Stemming reduces words to their root form, improving search recall by matching different word forms. For example, "running", "runs", and "ran" all stem to "run".

```python
from minsearch import AppendableIndex
from minsearch.tokenizer import Tokenizer

# Use stemming with the default English stop words
tokenizer = Tokenizer(
    stop_words='english',
    stemmer='snowball'  # Options: 'porter', 'snowball', 'lancaster', or None
)

index = AppendableIndex(
    text_fields=["title", "description"],
    keyword_fields=["course"],
    tokenizer=tokenizer
)

# Now "joining" will match "join", "joined", "joins", etc.
results = index.search("joining the course")
```

### Stemmer Comparison

- **Porter** - Original Porter algorithm (1980)
  - Well-established, fast, good for English
  - Some edge cases, less aggressive than Snowball
  - Good default for general use

- **Snowball** (Porter2) - Improved Porter algorithm
  - Handles more edge cases, more accurate stemming, has official specification
  - Slightly slower than Porter
  - **Recommended** - best overall accuracy

- **Lancaster** - Very aggressive stemming
  - Reduces words to shortest stems, good for recall
  - Can over-stem, may produce non-words
  - Use when maximizing recall is critical

- **None** - No stemming
  - Preserves original words, fastest
  - No morphological matching
  - Use for exact matching only

**Recommendation**: Use the `snowball` stemmer for best overall accuracy. It's based on the [official Snowball specification](https://snowballstem.org/algorithms/english/stemmer.html) and handles more edge cases than Porter while being less aggressive than Lancaster.

## Examples

### Interactive Notebook

The repository includes an interactive Jupyter notebook (`minsearch_example.ipynb`) that demonstrates the library's features using real-world data.
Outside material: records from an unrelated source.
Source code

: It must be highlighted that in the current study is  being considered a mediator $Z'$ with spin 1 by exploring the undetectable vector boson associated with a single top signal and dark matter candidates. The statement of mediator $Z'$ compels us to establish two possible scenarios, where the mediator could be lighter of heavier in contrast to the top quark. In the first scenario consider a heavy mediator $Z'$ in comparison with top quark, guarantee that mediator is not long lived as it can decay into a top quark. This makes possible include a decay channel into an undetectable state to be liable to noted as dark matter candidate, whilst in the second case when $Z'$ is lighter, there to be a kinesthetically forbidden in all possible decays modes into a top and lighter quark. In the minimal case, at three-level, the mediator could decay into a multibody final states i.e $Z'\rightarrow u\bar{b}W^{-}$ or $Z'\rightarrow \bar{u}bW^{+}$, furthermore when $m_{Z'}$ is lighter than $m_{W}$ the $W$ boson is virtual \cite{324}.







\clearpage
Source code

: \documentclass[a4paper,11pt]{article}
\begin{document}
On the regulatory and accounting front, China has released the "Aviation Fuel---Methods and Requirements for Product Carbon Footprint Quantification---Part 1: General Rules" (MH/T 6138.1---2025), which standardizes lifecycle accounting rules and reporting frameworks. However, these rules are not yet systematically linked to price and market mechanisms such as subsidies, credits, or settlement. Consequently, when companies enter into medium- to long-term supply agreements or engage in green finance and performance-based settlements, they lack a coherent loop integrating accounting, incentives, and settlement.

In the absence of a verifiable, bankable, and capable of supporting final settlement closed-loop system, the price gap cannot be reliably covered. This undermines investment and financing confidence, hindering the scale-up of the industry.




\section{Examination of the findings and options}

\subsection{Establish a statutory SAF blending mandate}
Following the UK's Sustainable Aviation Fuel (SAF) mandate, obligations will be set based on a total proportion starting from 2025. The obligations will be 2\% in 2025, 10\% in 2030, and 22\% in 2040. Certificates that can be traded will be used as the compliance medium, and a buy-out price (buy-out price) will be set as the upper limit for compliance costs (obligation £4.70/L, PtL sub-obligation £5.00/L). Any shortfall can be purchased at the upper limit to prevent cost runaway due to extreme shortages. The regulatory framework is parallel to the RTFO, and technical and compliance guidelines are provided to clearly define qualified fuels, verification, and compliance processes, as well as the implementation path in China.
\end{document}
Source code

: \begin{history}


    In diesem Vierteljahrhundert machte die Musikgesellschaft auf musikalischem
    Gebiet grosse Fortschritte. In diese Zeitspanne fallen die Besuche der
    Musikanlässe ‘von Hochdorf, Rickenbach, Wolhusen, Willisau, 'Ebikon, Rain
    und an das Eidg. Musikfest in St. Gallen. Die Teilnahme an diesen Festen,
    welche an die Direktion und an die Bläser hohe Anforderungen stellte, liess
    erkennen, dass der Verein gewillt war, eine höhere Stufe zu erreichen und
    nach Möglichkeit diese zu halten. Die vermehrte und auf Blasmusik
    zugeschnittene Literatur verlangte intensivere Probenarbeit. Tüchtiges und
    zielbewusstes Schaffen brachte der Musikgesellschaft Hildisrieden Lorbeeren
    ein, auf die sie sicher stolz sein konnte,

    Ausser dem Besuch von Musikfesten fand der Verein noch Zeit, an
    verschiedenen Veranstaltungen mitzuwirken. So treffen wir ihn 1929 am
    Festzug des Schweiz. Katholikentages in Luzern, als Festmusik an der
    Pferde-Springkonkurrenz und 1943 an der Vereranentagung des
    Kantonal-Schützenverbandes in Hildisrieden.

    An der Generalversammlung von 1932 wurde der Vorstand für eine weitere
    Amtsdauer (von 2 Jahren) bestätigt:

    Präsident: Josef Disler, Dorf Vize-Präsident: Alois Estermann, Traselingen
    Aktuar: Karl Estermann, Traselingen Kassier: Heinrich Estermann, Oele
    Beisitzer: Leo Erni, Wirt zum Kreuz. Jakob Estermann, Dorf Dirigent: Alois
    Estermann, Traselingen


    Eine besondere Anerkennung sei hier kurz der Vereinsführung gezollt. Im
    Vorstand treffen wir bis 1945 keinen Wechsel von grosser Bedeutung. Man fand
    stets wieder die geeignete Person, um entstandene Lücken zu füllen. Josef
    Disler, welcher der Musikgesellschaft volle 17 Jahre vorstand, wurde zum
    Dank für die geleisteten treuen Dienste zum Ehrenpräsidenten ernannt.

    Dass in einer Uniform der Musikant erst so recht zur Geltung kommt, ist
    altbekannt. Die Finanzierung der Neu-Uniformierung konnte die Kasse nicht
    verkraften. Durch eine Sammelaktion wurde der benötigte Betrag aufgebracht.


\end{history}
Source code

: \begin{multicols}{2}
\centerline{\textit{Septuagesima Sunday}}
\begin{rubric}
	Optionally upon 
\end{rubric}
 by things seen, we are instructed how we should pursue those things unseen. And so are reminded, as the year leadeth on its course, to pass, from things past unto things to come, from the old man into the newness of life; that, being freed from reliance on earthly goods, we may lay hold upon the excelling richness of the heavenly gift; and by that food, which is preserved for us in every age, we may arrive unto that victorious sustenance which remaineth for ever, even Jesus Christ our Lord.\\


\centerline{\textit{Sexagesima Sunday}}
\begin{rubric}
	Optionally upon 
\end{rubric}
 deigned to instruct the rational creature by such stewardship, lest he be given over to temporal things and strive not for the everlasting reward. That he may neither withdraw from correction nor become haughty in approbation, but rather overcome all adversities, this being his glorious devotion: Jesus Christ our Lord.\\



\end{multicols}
The notebook shows:

- Loading and preparing documents from a JSON source
- Creating and configuring the search index
- Performing searches with filters and boosts
- Working with real course-related Q&A data

To run the notebook:

```bash
uv run jupyter notebook
```

Then open `minsearch_example.ipynb` in your browser.

## Development

### Running Tests

```bash
uv run pytest
```

### Building and Publishing

1. Install development dependencies:
```bash
uv sync --extra dev
```

2. Build the package:
```bash
uv run hatch build
```

3. Publish to test PyPI:
```bash
uv run hatch publish --repo test
```

4. Publish to PyPI:
```bash
uv run hatch publish
```

5. Clean up:
```bash
rm -r dist/
```

Or run 

```bash
python publish.py
```

Note: For Hatch publishing, you'll need to configure your PyPI credentials in `~/.pypirc` or use environment variables.

## PyPI Credentials Setup

Create a `.pypirc` file in your home directory with your PyPI credentials:

```ini
[distutils]
index-servers =
    pypi
    testpypi

[pypi]
repository = https://upload.pypi.org/legacy/
username = __token__
password = pypi-your-main-api-token-here

[testpypi]
repository = https://test.pypi.org/legacy/
username = __token__
password = pypi-your-test-api-token-here
```

**Important Notes:**
- Use `__token__` as the username for API tokens
- Get your tokens from [PyPI](https://pypi.org/manage/account/token/) and [Test PyPI](https://test.pypi.org/manage/account/token/)
- Set file permissions: `chmod 600 ~/.pypirc`

**Alternative: Environment Variables**
```bash
export HATCH_INDEX_USER=__token__
export HATCH_INDEX_AUTH=your-pypi-token
```

## Project Structure

- `minsearch/`: Main package directory
  - `minsearch.py`: Core Index implementation using scikit-learn
  - `append.py`: AppendableIndex implementation with inverted index
  - `vector.py`: VectorSearch implementation using cosine similarity
- `tests/`: Test suite
- `minsearch_example.ipynb`: Example notebook
- `setup.py`: Package configuration
- `Pipfile`: Development dependencies

Note: The `minsearch.py` file in the root directory is maintained for backward compatibility with the LLM Zoomcamp course.